Records from a dataset:
——————————
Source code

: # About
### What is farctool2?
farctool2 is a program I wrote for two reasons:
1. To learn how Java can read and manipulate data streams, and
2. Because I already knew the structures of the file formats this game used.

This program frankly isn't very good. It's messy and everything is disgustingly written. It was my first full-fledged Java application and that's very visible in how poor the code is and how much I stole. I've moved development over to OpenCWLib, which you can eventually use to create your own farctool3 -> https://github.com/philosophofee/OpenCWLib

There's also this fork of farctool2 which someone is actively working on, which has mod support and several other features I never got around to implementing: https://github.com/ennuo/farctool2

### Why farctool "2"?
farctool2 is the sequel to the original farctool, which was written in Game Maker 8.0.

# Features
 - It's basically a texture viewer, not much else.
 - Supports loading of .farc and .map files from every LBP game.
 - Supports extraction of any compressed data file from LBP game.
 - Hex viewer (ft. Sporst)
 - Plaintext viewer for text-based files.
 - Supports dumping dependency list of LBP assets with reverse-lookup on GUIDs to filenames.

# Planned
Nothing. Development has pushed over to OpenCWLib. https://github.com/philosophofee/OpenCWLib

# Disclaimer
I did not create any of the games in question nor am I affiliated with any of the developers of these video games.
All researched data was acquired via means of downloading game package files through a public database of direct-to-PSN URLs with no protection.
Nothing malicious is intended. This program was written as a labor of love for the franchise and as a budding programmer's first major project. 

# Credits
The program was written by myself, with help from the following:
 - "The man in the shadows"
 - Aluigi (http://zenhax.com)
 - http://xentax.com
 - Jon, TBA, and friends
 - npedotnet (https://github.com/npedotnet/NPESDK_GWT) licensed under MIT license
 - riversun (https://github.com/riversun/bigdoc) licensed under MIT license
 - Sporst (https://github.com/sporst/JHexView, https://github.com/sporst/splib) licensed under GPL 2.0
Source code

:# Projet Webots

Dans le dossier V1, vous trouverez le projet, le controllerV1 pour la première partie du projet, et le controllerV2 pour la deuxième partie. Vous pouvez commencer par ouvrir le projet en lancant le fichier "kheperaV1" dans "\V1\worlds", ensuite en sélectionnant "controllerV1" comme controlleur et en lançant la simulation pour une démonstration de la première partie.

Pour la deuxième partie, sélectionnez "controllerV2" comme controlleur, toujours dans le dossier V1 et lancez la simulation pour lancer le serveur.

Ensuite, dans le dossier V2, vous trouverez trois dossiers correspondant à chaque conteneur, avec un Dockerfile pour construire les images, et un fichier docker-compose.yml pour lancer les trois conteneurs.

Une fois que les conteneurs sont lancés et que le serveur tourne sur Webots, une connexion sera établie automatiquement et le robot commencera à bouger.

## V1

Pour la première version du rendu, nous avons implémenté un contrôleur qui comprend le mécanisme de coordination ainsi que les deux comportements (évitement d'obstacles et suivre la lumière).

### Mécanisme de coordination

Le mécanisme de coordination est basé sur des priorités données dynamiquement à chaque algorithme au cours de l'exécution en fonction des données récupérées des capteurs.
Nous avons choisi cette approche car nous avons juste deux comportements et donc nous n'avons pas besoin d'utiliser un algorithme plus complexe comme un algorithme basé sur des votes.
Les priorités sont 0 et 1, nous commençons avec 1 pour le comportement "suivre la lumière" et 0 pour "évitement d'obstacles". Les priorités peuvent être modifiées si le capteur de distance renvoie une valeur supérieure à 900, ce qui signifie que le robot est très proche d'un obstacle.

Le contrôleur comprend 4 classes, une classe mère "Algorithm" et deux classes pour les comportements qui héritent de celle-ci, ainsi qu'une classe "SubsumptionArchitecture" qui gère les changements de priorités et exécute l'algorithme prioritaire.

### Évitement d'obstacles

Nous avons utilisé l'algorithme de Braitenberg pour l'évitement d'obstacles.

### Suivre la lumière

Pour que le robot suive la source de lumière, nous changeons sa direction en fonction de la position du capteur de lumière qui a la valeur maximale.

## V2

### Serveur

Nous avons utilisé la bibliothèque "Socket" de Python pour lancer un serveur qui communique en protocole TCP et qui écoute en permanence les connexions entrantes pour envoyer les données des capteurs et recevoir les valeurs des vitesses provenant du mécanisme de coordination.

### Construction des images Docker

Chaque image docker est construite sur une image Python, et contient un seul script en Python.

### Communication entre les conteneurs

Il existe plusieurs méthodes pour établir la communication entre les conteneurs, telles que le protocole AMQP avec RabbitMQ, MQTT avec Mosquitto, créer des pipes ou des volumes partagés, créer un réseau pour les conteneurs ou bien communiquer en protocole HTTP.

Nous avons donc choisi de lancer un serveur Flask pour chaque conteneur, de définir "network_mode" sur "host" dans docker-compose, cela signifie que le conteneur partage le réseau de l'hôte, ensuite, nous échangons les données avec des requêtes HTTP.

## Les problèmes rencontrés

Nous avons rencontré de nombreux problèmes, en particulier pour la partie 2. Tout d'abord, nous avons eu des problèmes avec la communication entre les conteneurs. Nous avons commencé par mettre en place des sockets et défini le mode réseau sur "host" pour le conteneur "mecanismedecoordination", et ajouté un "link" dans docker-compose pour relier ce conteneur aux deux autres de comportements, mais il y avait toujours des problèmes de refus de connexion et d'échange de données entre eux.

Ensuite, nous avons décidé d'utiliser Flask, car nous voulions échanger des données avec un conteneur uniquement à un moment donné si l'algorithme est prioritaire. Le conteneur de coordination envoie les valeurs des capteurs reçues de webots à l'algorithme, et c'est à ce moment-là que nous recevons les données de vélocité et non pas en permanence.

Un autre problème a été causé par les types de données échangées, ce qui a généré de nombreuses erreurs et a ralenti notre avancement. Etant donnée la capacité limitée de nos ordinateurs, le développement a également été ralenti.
——————————
Exercise prompt: Whatever appears in the lines above should be copied exactly.

Result of this exercise:
Source code

: # About
### What is farctool2?
farctool2 is a program I wrote for two reasons:
1. To learn how Java can read and manipulate data streams, and
2. Because I already knew the structures of the file formats this game used.

This program frankly isn't very good. It's messy and everything is disgustingly written. It was my first full-fledged Java application and that's very visible in how poor the code is and how much I stole. I've moved development over to OpenCWLib, which you can eventually use to create your own farctool3 -> https://github.com/philosophofee/OpenCWLib

There's also this fork of farctool2 which someone is actively working on, which has mod support and several other features I never got around to implementing: https://github.com/ennuo/farctool2

### Why farctool "2"?
farctool2 is the sequel to the original farctool, which was written in Game Maker 8.0.

# Features
 - It's basically a texture viewer, not much else.
 - Supports loading of .farc and .map files from every LBP game.
 - Supports extraction of any compressed data file from LBP game.
 - Hex viewer (ft. Sporst)
 - Plaintext viewer for text-based files.
 - Supports dumping dependency list of LBP assets with reverse-lookup on GUIDs to filenames.

# Planned
Nothing. Development has pushed over to OpenCWLib. https://github.com/philosophofee/OpenCWLib

# Disclaimer
I did not create any of the games in question nor am I affiliated with any of the developers of these video games.
All researched data was acquired via means of downloading game package files through a public database of direct-to-PSN URLs with no protection.
Nothing malicious is intended. This program was written as a labor of love for the franchise and as a budding programmer's first major project. 

# Credits
The program was written by myself, with help from the following:
 - "The man in the shadows"
 - Aluigi (http://zenhax.com)
 - http://xentax.com
 - Jon, TBA, and friends
 - npedotnet (https://github.com/npedotnet/NPESDK_GWT) licensed under MIT license
 - riversun (https://github.com/riversun/bigdoc) licensed under MIT license
 - Sporst (https://github.com/sporst/JHexView, https://github.com/sporst/splib) licensed under GPL 2.0
Source code

:# Projet Webots

Dans le dossier V1, vous trouverez le projet, le controllerV1 pour la première partie du projet, et le controllerV2 pour la deuxième partie. Vous pouvez commencer par ouvrir le projet en lancant le fichier "kheperaV1" dans "\V1\worlds", ensuite en sélectionnant "controllerV1" comme controlleur et en lançant la simulation pour une démonstration de la première partie.

Pour la deuxième partie, sélectionnez "controllerV2" comme controlleur, toujours dans le dossier V1 et lancez la simulation pour lancer le serveur.

Ensuite, dans le dossier V2, vous trouverez trois dossiers correspondant à chaque conteneur, avec un Dockerfile pour construire les images, et un fichier docker-compose.yml pour lancer les trois conteneurs.

Une fois que les conteneurs sont lancés et que le serveur tourne sur Webots, une connexion sera établie automatiquement et le robot commencera à bouger.

## V1

Pour la première version du rendu, nous avons implémenté un contrôleur qui comprend le mécanisme de coordination ainsi que les deux comportements (évitement d'obstacles et suivre la lumière).

### Mécanisme de coordination

Le mécanisme de coordination est basé sur des priorités données dynamiquement à chaque algorithme au cours de l'exécution en fonction des données récupérées des capteurs.
Nous avons choisi cette approche car nous avons juste deux comportements et donc nous n'avons pas besoin d'utiliser un algorithme plus complexe comme un algorithme basé sur des votes.
Les priorités sont 0 et 1, nous commençons avec 1 pour le comportement "suivre la lumière" et 0 pour "évitement d'obstacles". Les priorités peuvent être modifiées si le capteur de distance renvoie une valeur supérieure à 900, ce qui signifie que le robot est très proche d'un obstacle.

Le contrôleur comprend 4 classes, une classe mère "Algorithm" et deux classes pour les comportements qui héritent de celle-ci, ainsi qu'une classe "SubsumptionArchitecture" qui gère les changements de priorités et exécute l'algorithme prioritaire.

### Évitement d'obstacles

Nous avons utilisé l'algorithme de Braitenberg pour l'évitement d'obstacles.

### Suivre la lumière

Pour que le robot suive la source de lumière, nous changeons sa direction en fonction de la position du capteur de lumière qui a la valeur maximale.

## V2

### Serveur

Nous avons utilisé la bibliothèque "Socket" de Python pour lancer un serveur qui communique en protocole TCP et qui écoute en permanence les connexions entrantes pour envoyer les données des capteurs et recevoir les valeurs des vitesses provenant du mécanisme de coordination.

### Construction des images Docker

Chaque image docker est construite sur une image Python, et contient un seul script en Python.

### Communication entre les conteneurs

Il existe plusieurs méthodes pour établir la communication entre les conteneurs, telles que le protocole AMQP avec RabbitMQ, MQTT avec Mosquitto, créer des pipes ou des volumes partagés, créer un réseau pour les conteneurs ou bien communiquer en protocole HTTP.

Nous avons donc choisi de lancer un serveur Flask pour chaque conteneur, de définir "network_mode" sur "host" dans docker-compose, cela signifie que le conteneur partage le réseau de l'hôte, ensuite, nous échangons les données avec des requêtes HTTP.

## Les problèmes rencontrés

Nous avons rencontré de nombreux problèmes, en particulier pour la partie 2. Tout d'abord, nous avons eu des problèmes avec la communication entre les conteneurs. Nous avons commencé par mettre en place des sockets et défini le mode réseau sur "host" pour le conteneur "mecanismedecoordination", et ajouté un "link" dans docker-compose pour relier ce conteneur aux deux autres de comportements, mais il y avait toujours des problèmes de refus de connexion et d'échange de données entre eux.

Ensuite, nous avons décidé d'utiliser Flask, car nous voulions échanger des données avec un conteneur uniquement à un moment donné si l'algorithme est prioritaire. Le conteneur de coordination envoie les valeurs des capteurs reçues de webots à l'algorithme, et c'est à ce moment-là que nous recevons les données de vélocité et non pas en permanence.

Un autre problème a été causé par les types de données échangées, ce qui a généré de nombreuses erreurs et a ralenti notre avancement. Etant donnée la capacité limitée de nos ordinateurs, le développement a également été ralenti.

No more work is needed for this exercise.